++++ EXTRACTED MATERIAL ++++
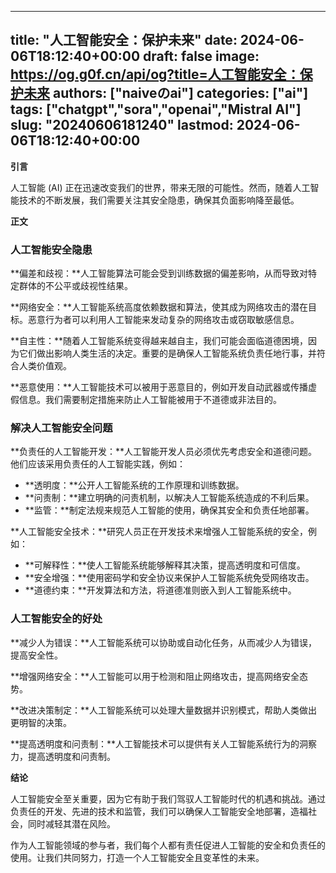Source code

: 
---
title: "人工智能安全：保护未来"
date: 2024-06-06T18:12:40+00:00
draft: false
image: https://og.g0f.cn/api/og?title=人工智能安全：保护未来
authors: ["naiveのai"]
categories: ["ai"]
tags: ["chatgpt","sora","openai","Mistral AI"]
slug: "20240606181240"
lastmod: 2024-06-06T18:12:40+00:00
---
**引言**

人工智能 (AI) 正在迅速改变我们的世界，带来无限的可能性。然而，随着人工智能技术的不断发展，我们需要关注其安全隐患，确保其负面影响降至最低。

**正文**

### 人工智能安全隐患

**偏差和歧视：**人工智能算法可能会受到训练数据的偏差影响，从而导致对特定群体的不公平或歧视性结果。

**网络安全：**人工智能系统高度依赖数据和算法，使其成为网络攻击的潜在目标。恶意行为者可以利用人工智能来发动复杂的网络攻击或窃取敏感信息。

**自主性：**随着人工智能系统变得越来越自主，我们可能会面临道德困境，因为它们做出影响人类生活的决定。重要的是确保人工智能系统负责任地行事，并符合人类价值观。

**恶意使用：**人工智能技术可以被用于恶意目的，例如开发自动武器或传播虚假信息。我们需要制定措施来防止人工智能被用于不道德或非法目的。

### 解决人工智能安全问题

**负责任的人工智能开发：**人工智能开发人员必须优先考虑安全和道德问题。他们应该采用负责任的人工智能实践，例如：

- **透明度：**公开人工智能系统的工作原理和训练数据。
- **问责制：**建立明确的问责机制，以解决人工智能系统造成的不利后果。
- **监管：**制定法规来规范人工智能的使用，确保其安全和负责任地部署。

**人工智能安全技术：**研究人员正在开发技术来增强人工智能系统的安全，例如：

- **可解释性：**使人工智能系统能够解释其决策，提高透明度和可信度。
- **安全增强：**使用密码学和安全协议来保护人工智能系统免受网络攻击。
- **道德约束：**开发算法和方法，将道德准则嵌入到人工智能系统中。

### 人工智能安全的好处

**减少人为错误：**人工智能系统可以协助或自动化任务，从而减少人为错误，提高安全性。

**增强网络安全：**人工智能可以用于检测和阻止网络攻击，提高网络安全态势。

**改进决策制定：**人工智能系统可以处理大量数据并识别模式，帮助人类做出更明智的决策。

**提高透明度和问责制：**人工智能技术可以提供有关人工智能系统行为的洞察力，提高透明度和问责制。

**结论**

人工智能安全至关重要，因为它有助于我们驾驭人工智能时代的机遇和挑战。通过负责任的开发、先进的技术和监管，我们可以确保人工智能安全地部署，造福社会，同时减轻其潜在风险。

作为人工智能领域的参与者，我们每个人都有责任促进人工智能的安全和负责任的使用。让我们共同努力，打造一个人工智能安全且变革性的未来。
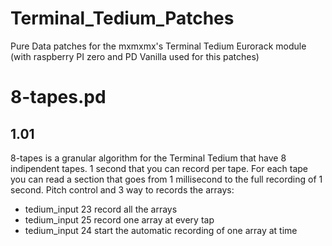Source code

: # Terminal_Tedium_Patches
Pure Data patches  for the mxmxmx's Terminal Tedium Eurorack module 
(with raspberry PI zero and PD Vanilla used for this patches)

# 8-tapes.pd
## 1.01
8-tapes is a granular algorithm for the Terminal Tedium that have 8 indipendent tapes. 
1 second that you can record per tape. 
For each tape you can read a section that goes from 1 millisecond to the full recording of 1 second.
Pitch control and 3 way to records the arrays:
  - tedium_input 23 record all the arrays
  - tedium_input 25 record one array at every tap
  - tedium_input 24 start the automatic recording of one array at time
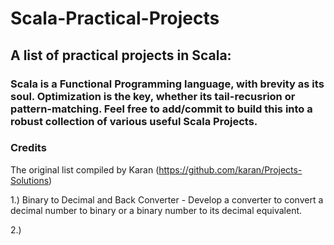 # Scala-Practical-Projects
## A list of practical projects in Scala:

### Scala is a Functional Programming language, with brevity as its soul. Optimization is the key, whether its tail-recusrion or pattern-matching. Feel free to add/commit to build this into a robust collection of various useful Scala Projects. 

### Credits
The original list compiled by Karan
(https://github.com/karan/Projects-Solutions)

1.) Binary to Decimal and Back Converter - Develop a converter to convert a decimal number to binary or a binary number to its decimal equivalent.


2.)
++++
Every line that holds the string "list" must be copied from the records above.

→ WRITTEN RESPONSE:
## A list of practical projects in Scala:
The original list compiled by Karan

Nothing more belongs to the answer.